━━━━━ Available data ━━━━━
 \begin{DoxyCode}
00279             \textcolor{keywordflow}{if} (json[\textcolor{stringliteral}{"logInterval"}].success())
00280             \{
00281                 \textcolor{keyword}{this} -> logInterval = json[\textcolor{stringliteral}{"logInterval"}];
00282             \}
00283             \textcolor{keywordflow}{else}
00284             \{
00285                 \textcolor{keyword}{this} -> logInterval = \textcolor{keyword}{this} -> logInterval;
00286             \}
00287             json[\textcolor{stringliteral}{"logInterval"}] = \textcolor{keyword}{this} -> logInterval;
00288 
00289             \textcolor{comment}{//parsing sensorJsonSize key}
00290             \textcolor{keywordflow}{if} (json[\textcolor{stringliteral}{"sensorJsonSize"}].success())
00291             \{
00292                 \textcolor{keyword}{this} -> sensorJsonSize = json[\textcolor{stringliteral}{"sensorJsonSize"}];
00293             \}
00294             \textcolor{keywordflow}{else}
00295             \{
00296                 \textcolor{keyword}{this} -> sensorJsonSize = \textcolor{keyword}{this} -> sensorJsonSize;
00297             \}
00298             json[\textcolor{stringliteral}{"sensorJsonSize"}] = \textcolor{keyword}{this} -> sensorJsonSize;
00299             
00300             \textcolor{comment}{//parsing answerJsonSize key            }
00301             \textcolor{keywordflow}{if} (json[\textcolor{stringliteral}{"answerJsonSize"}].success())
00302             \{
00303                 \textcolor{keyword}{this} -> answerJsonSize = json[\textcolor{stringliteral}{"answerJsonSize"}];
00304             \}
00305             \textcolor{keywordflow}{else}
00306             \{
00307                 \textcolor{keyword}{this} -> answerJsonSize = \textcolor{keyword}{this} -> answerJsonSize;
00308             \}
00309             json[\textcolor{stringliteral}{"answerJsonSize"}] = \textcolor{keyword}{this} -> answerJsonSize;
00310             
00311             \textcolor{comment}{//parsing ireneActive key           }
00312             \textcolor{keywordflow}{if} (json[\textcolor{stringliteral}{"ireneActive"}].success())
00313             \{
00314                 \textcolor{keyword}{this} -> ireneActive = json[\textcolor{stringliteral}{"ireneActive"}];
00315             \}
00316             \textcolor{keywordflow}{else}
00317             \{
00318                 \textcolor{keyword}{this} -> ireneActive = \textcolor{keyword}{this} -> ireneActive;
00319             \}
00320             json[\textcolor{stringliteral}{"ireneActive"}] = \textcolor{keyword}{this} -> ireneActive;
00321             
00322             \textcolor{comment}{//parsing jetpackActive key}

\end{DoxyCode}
━━━━━
Show every line of the data that includes the string "ireneActive".

00311             \textcolor{comment}{//parsing ireneActive key           }
00312             \textcolor{keywordflow}{if} (json[\textcolor{stringliteral}{"ireneActive"}].success())
00314                 \textcolor{keyword}{this} -> ireneActive = json[\textcolor{stringliteral}{"ireneActive"}];
00318                 \textcolor{keyword}{this} -> ireneActive = \textcolor{keyword}{this} -> ireneActive;
00320             json[\textcolor{stringliteral}{"ireneActive"}] = \textcolor{keyword}{this} -> ireneActive;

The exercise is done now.